Start of Block

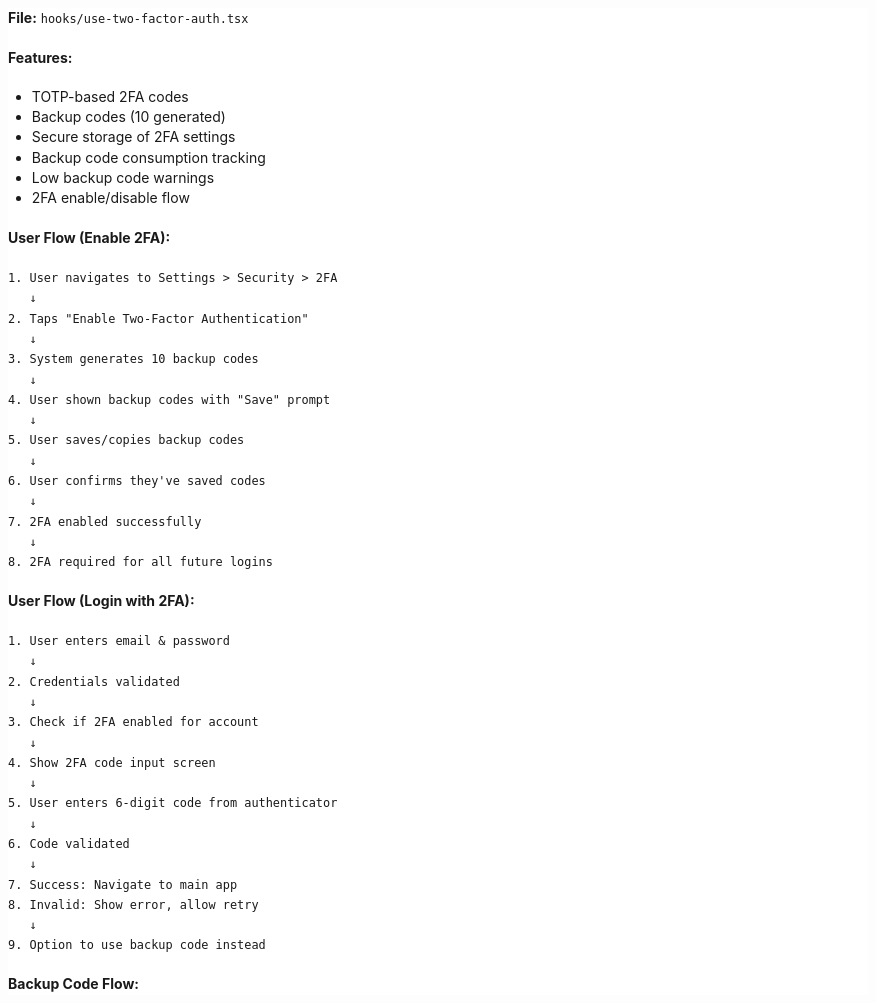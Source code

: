 **File:** `hooks/use-two-factor-auth.tsx`

#### Features:

- TOTP-based 2FA codes
- Backup codes (10 generated)
- Secure storage of 2FA settings
- Backup code consumption tracking
- Low backup code warnings
- 2FA enable/disable flow

#### User Flow (Enable 2FA):

```
1. User navigates to Settings > Security > 2FA
   ↓
2. Taps "Enable Two-Factor Authentication"
   ↓
3. System generates 10 backup codes
   ↓
4. User shown backup codes with "Save" prompt
   ↓
5. User saves/copies backup codes
   ↓
6. User confirms they've saved codes
   ↓
7. 2FA enabled successfully
   ↓
8. 2FA required for all future logins
```

#### User Flow (Login with 2FA):

```
1. User enters email & password
   ↓
2. Credentials validated
   ↓
3. Check if 2FA enabled for account
   ↓
4. Show 2FA code input screen
   ↓
5. User enters 6-digit code from authenticator
   ↓
6. Code validated
   ↓
7. Success: Navigate to main app
8. Invalid: Show error, allow retry
   ↓
9. Option to use backup code instead
```

#### Backup Code Flow:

End of Block

INSTRUCTIONS FOR THE TASK: The result should be an exact repetition of all the records. Drop the pictures.

TASK RESULT:
Source code

: **File:** `hooks/use-two-factor-auth.tsx`

#### Features:

- TOTP-based 2FA codes
- Backup codes (10 generated)
- Secure storage of 2FA settings
- Backup code consumption tracking
- Low backup code warnings
- 2FA enable/disable flow

#### User Flow (Enable 2FA):

```
1. User navigates to Settings > Security > 2FA
   ↓
2. Taps "Enable Two-Factor Authentication"
   ↓
3. System generates 10 backup codes
   ↓
4. User shown backup codes with "Save" prompt
   ↓
5. User saves/copies backup codes
   ↓
6. User confirms they've saved codes
   ↓
7. 2FA enabled successfully
   ↓
8. 2FA required for all future logins
```

#### User Flow (Login with 2FA):

```
1. User enters email & password
   ↓
2. Credentials validated
   ↓
3. Check if 2FA enabled for account
   ↓
4. Show 2FA code input screen
   ↓
5. User enters 6-digit code from authenticator
   ↓
6. Code validated
   ↓
7. Success: Navigate to main app
8. Invalid: Show error, allow retry
   ↓
9. Option to use backup code instead
```

#### Backup Code Flow:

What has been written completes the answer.